Workstation (Sim)

Theory and internal notes for the research stack. Use these to understand the pipeline at a glance, then dive deeper. The Sim environment mirrors the live pipeline but runs under tighter control: reproducible data cuts, fixed seeds, and explicit assumptions. It’s where we explain choices, track calibration, and sanity-check that results hold up outside a specific window. When something looks off in Live, this is the bench where we take it apart.

Pipeline, explained Stages, data flow, scheduling Mathematics Losses, regimes, risk model Code & experiments Design, ablations, benchmarks Most recent model: EQX-M1 → Open the current experimental model card

Pipeline, at a glance

Ingest — prices, options flow, news/sentiment, light fundamentals. We assemble a clean daily tape: split-adjusted prices, basic fundamentals for context, option chains for implied-vol and skew, and headline sentiment. Time is aligned and gaps are handled conservatively; anything ambiguous is dropped rather than “fixed.”
Features — cross-sectional & temporal; normalised with leakage guards. We build signals that compare each stock to its peers and to itself through time. Normalisation uses only information available at the time (no peeking). Any feature that quietly reuses future data is flagged and removed.
Models — calibrated families (Core, Sentinel, Experimental). Instead of one big hero model, I keep families with different roles: durable signals, risk sentries, and new ideas. Models are trained on rolling windows and kept simple enough to explain, if I can’t describe why a view is changing, I treat it as noise.
Calibration — reliability via ECE; treat uncertainty explicitly. A strong score still needs to be honest. We check that predicted confidence lines up with reality (reliability curves and ECE bins). If a slice drifts out of spec, that view is down-weighted or paused until it proves itself again.
Selection — per-ticker signals with confidence and cutoffs. Raw model output is converted to simple choices (tilt up, down, or stand aside) with a confidence score.
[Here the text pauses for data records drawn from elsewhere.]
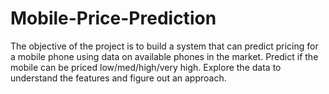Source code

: # Mobile-Price-Prediction
The objective of the project is to build a system that can predict pricing for a mobile phone using data on available phones in the market. Predict if the mobile can be priced low/med/high/very high. Explore the data to understand the features and figure out an approach.
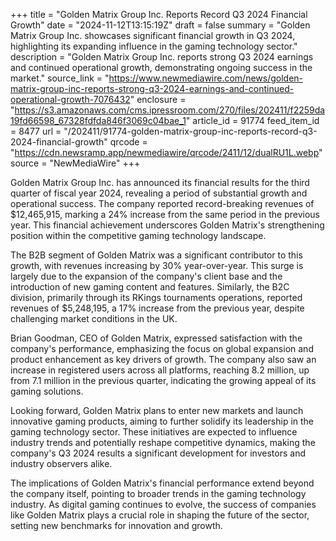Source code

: +++
title = "Golden Matrix Group Inc. Reports Record Q3 2024 Financial Growth"
date = "2024-11-12T13:15:19Z"
draft = false
summary = "Golden Matrix Group Inc. showcases significant financial growth in Q3 2024, highlighting its expanding influence in the gaming technology sector."
description = "Golden Matrix Group Inc. reports strong Q3 2024 earnings and continued operational growth, demonstrating ongoing success in the market."
source_link = "https://www.newmediawire.com/news/golden-matrix-group-inc-reports-strong-q3-2024-earnings-and-continued-operational-growth-7076432"
enclosure = "https://s3.amazonaws.com/cms.ipressroom.com/270/files/202411/f2259da19fd66598_67328fdfda846f3069c04bae_1"
article_id = 91774
feed_item_id = 8477
url = "/202411/91774-golden-matrix-group-inc-reports-record-q3-2024-financial-growth"
qrcode = "https://cdn.newsramp.app/newmediawire/qrcode/2411/12/dualRU1L.webp"
source = "NewMediaWire"
+++

<p>Golden Matrix Group Inc. has announced its financial results for the third quarter of fiscal year 2024, revealing a period of substantial growth and operational success. The company reported record-breaking revenues of $12,465,915, marking a 24% increase from the same period in the previous year. This financial achievement underscores Golden Matrix's strengthening position within the competitive gaming technology landscape.</p><p>The B2B segment of Golden Matrix was a significant contributor to this growth, with revenues increasing by 30% year-over-year. This surge is largely due to the expansion of the company's client base and the introduction of new gaming content and features. Similarly, the B2C division, primarily through its RKings tournaments operations, reported revenues of $5,248,195, a 17% increase from the previous year, despite challenging market conditions in the UK.</p><p>Brian Goodman, CEO of Golden Matrix, expressed satisfaction with the company's performance, emphasizing the focus on global expansion and product enhancement as key drivers of growth. The company also saw an increase in registered users across all platforms, reaching 8.2 million, up from 7.1 million in the previous quarter, indicating the growing appeal of its gaming solutions.</p><p>Looking forward, Golden Matrix plans to enter new markets and launch innovative gaming products, aiming to further solidify its leadership in the gaming technology sector. These initiatives are expected to influence industry trends and potentially reshape competitive dynamics, making the company's Q3 2024 results a significant development for investors and industry observers alike.</p><p>The implications of Golden Matrix's financial performance extend beyond the company itself, pointing to broader trends in the gaming technology industry. As digital gaming continues to evolve, the success of companies like Golden Matrix plays a crucial role in shaping the future of the sector, setting new benchmarks for innovation and growth.</p>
We respect cutoffs that avoid low-signal noise and cap how much any one name can influence the book.
Portfolio — gross/net bounds, per-symbol/sector caps, turnover control. Signals become a position set under hard constraints. We monitor Greeks and concentration, budget turnover to keep costs tame, and route execution through a realistic cost model so simulated gains don’t vanish in slippage.
Evaluation — walk-forward CV, regime slicing, ops health. Results are scored the way you would actually trade them: roll the window forward, never see tomorrow’s data, and record the run. We then slice by regime (volatility/credit/liquidity) and track operational health so a good backtest doesn’t hide a fragile process.

Model families

Core — Stable, interpretable signals designed for daily deployment.
Sentinel — Risk-aware overlays (hedges/halts) that watch for regime breaks.
Experimental — New ideas under live shadowing before promotion.

Calibration & uncertainty

We don’t just predict; we prove how often we’re right. Reliability curves and ECE bins tell us whether confidence tracks realised outcomes. When bins widen or drift, the system down-weights that slice or pauses it entirely. You’ll see the same story reflected in the product: model cards include a calibration snapshot, the homepage shows when confidence is thin, and compare lets you check stability across different windows. When predicting markets there is always error, however while the market remains unperfect there is edge to be exploited.

Portfolio & risk

Decisions flow into a constraint graph: gross/net limits, per-symbol and per-sector caps, and turnover budgets. We watch portfolio-level Greeks and exposures, simulate fees and slippage, and prefer de-risking early over squeezing the last basis point. The homepage “Portfolio Greeks” tile mirrors the same controls you see here. If liquidity narrows or concentration creeps up, the system tilts smaller or steps aside before the problem grows.

Evaluation & regimes

Every result is produced with walk-forward validation so the clock only ever moves one way. We then score by regime—combinations of volatility, credit stress, and liquidity—and report consistency, drawdowns, and hit-rate alongside return. Model cards summarize this as “by-regime performance,” while the Compare page lets you line up models and baselines over the same windows. A “pause-o-meter” summarises when the safest move is to trade less or not at all.

Roadmap

Stabilise regime labeling; cross-validate thresholds.
Broaden universe coverage; stress-test liquidity filters.
Tighten calibration; monitor ECE drift.
Streamline feature families; document wins and trade-offs.
Reconcile live vs. sim; extend paper-trading harness.

Notes

Research summaries and next steps post here. The Live Pipeline page surfaces daily snapshots; this area stays theory-focused.